In plaats van het nastreven van het best haalbare binnen de logica van het neoliberale kapitalisme is er een programma nodig dat een einde stelt aan de dictatuur van de markten en de winsten. Een bundeling van alle krachten die hiermee akkoord gaan is noodzakelijk om weerstand te kunnen bieden  aan de aanhoudende aanvallen tegen de historisch moeizaam opgebouwde verworvenheden van de werkende klasse. Het ABVV zette met een sensibiliseringscampagne een eerste stap in deze richting. De tweede stap is de nationale betoging van het gemeenschappelijk vakbondsfront op 2 december. Er zal echter meer nodig zijn.                                                                                                     

Nico Cué, secretaris-generaal van de Franstalige metaalbond van het ABVV, heeft dan ook overschot van gelijk als hij zegt met een staking “krachtig te zullen reageren” tegen de soberheidsmaatregelen.

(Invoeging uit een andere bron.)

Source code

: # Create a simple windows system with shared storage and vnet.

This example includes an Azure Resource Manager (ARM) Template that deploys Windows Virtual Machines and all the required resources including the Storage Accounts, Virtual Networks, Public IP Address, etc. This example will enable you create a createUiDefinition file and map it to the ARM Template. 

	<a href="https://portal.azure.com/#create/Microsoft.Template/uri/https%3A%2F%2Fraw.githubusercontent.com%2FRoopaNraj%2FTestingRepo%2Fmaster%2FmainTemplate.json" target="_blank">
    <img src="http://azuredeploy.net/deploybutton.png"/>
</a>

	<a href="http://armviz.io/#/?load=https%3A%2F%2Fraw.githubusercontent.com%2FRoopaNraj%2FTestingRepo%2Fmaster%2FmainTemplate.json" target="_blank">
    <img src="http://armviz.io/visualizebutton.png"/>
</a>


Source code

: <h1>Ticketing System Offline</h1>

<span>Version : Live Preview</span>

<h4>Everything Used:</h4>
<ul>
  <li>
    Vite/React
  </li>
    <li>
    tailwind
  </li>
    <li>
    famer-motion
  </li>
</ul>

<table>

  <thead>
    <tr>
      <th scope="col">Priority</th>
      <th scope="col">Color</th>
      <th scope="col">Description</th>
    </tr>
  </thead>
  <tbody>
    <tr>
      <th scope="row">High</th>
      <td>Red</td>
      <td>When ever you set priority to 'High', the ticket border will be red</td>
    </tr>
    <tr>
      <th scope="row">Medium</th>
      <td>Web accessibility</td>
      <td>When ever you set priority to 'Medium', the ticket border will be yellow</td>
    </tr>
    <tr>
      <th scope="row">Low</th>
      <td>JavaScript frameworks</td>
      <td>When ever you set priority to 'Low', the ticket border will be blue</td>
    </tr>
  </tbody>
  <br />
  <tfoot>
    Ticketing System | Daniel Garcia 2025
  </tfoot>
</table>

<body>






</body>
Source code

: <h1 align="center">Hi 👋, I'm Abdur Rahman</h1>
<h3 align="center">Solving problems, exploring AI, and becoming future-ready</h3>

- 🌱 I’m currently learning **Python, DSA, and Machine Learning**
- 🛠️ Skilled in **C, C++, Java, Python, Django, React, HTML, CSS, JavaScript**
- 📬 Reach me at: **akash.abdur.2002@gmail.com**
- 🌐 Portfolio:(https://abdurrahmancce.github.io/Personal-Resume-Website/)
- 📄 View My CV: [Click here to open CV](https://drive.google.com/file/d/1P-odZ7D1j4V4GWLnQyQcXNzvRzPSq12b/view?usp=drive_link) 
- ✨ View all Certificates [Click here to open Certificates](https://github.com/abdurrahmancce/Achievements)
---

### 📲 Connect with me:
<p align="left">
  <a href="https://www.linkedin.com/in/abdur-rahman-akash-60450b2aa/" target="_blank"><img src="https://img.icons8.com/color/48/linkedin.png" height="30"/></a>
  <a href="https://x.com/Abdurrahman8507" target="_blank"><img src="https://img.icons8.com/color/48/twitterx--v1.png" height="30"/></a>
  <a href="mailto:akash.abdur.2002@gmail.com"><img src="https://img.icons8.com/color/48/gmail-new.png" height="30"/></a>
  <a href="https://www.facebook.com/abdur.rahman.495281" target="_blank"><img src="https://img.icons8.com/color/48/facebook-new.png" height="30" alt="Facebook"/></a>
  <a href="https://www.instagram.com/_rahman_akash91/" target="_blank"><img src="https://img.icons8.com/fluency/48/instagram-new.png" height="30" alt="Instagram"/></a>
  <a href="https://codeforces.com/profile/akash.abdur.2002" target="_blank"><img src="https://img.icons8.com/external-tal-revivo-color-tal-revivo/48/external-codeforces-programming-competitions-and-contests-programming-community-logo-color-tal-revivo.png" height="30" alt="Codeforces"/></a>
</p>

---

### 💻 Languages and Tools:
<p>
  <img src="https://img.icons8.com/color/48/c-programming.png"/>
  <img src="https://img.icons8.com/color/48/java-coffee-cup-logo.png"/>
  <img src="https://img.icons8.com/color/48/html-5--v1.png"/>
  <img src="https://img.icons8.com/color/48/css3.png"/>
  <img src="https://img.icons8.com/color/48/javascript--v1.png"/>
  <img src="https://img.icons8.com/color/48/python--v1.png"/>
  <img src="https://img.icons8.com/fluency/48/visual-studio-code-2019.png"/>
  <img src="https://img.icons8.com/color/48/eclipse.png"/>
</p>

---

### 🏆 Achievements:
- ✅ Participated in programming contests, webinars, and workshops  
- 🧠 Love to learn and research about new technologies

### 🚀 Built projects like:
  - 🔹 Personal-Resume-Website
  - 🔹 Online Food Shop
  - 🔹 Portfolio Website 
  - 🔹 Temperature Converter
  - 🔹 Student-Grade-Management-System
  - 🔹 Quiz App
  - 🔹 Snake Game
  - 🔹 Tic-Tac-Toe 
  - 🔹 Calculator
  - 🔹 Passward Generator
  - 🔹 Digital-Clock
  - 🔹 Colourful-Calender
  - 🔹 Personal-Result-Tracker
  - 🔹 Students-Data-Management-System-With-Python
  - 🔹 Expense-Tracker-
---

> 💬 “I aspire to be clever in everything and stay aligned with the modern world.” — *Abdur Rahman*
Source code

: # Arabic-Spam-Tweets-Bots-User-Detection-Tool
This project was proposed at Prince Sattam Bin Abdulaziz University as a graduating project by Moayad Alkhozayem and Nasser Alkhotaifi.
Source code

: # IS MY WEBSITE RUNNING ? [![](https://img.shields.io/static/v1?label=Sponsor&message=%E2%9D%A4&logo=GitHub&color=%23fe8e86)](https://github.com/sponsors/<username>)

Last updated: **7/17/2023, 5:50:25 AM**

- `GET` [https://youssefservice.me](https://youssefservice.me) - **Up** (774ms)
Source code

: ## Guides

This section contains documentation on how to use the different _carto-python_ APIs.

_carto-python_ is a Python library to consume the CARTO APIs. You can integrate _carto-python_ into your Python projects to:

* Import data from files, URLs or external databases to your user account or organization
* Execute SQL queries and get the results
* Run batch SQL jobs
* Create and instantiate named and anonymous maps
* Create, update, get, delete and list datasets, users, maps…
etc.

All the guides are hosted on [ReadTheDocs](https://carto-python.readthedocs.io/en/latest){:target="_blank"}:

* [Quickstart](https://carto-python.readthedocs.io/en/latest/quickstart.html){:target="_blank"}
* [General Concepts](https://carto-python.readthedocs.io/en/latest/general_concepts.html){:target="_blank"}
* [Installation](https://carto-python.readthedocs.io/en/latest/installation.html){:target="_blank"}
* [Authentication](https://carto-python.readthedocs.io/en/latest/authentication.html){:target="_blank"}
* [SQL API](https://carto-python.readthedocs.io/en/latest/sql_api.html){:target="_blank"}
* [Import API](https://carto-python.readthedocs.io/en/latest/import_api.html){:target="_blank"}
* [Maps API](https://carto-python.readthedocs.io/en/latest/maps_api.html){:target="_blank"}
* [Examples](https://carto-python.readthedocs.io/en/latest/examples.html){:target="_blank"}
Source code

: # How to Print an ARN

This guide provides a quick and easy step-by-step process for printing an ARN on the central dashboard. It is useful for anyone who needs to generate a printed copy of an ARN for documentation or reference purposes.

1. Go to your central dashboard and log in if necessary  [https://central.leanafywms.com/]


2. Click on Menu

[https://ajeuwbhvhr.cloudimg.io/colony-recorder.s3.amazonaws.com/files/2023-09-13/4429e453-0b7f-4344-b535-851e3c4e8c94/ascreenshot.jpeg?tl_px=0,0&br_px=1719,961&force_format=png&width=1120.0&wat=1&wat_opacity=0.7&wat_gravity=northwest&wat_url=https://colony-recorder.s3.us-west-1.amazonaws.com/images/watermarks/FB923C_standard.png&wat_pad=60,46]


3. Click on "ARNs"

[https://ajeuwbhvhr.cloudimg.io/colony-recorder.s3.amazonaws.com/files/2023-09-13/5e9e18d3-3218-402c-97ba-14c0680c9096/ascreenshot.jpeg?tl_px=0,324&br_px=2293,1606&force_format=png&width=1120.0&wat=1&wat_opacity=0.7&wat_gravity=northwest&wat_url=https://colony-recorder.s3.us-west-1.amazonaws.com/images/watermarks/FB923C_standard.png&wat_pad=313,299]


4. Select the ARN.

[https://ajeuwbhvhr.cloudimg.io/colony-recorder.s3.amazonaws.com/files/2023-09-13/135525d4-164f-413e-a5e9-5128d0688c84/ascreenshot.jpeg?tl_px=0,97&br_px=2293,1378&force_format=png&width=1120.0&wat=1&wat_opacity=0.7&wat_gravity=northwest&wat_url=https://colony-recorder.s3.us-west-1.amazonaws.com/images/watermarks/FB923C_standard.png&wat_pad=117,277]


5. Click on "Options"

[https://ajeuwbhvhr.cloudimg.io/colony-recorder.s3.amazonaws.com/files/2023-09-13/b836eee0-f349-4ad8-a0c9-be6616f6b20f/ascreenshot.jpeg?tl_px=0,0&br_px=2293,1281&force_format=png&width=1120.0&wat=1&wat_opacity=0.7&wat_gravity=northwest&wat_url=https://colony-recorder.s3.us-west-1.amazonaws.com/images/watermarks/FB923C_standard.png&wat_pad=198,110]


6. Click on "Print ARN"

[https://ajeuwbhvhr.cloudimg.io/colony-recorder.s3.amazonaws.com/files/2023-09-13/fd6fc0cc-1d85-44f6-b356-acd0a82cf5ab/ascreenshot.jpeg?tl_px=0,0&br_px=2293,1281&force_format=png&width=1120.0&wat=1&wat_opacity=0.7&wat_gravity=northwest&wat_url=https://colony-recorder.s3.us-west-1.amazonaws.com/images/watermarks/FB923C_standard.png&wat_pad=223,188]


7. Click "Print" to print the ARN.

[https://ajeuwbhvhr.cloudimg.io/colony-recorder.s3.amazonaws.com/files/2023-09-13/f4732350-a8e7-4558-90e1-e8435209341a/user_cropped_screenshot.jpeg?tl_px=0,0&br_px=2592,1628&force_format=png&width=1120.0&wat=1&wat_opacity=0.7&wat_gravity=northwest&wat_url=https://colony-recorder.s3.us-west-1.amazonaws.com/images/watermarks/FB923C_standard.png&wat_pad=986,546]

Net als sommige andere verantwoordelijken van de arbeidersbeweging zaait Cué echter ook verwarring, wanneer hij eist dat “de soberheidsmaatregelen  evenwichtig (moeten) zijn, (zodat) alle categorieën van de bevolking op dezelfde manier getroffen worden”. De werkende bevolking heeft immers geen enkele schuld aan de huidige crisis. Zij dient er dan ook helemaal niet voor op te draaien. Beter zou het dan ook zijn resoluut te kiezen voor veralgemeend verzet tegen deze begroting in wording en voor een anti-kapitalistisch alternatief, op te leggen via de algemene staking.